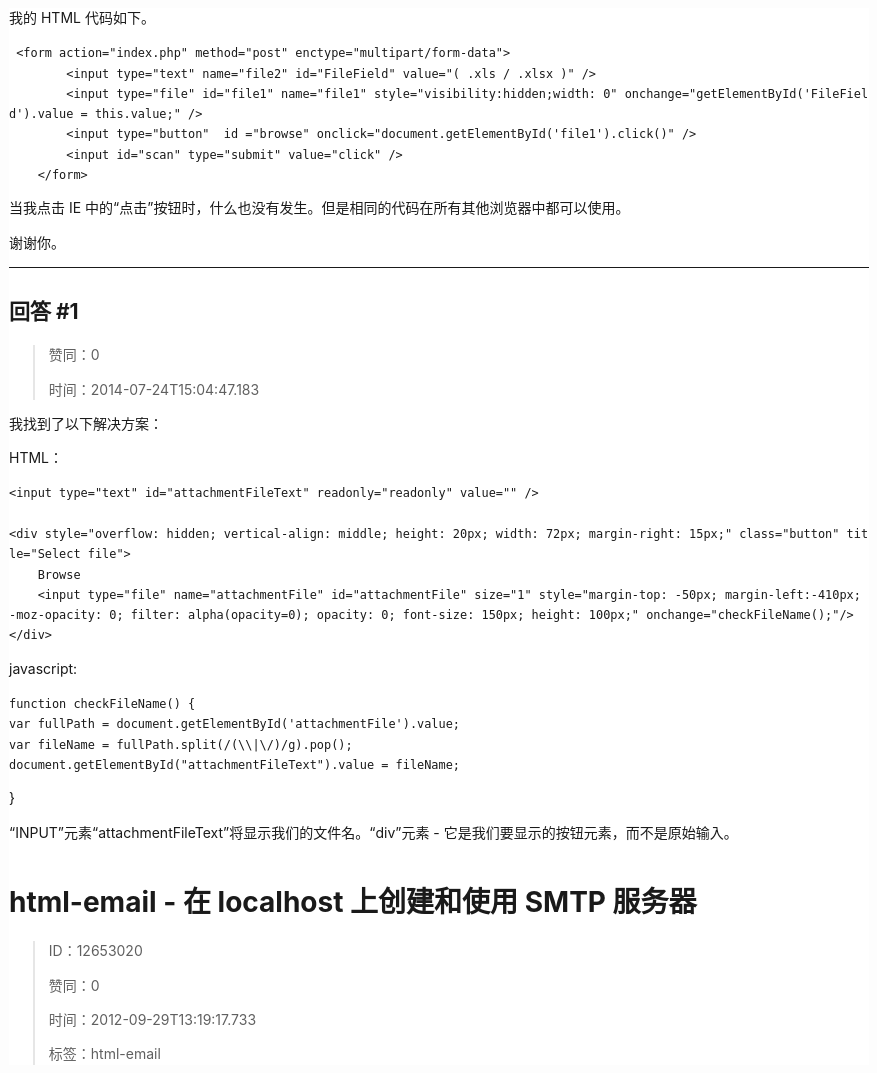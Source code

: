 我的 HTML 代码如下。

```
 <form action="index.php" method="post" enctype="multipart/form-data">
        <input type="text" name="file2" id="FileField" value="( .xls / .xlsx )" />
        <input type="file" id="file1" name="file1" style="visibility:hidden;width: 0" onchange="getElementById('FileField').value = this.value;" />
        <input type="button"  id ="browse" onclick="document.getElementById('file1').click()" />
        <input id="scan" type="submit" value="click" />
    </form> 
```

当我点击 IE 中的“点击”按钮时，什么也没有发生。但是相同的代码在所有其他浏览器中都可以使用。

谢谢你。

* * *

## 回答 #1

> 赞同：0
> 
> 时间：2014-07-24T15:04:47.183

我找到了以下解决方案：

HTML：

```
<input type="text" id="attachmentFileText" readonly="readonly" value="" />

<div style="overflow: hidden; vertical-align: middle; height: 20px; width: 72px; margin-right: 15px;" class="button" title="Select file">
    Browse
    <input type="file" name="attachmentFile" id="attachmentFile" size="1" style="margin-top: -50px; margin-left:-410px; -moz-opacity: 0; filter: alpha(opacity=0); opacity: 0; font-size: 150px; height: 100px;" onchange="checkFileName();"/>
</div> 
```

javascript:

```
function checkFileName() {
var fullPath = document.getElementById('attachmentFile').value;
var fileName = fullPath.split(/(\\|\/)/g).pop();
document.getElementById("attachmentFileText").value = fileName; 
```

}

“INPUT”元素“attachmentFileText”将显示我们的文件名。“div”元素 - 它是我们要显示的按钮元素，而不是原始输入。

# html-email - 在 localhost 上创建和使用 SMTP 服务器

> ID：12653020
> 
> 赞同：0
> 
> 时间：2012-09-29T13:19:17.733
> 
> 标签：html-email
####
About this task
Copy, from the lines above, each one that holds "margin".

Exercise answer
<div style="overflow: hidden; vertical-align: middle; height: 20px; width: 72px; margin-right: 15px;" class="button" title="Select file">
    <input type="file" name="attachmentFile" id="attachmentFile" size="1" style="margin-top: -50px; margin-left:-410px; -moz-opacity: 0; filter: alpha(opacity=0); opacity: 0; font-size: 150px; height: 100px;" onchange="checkFileName();"/>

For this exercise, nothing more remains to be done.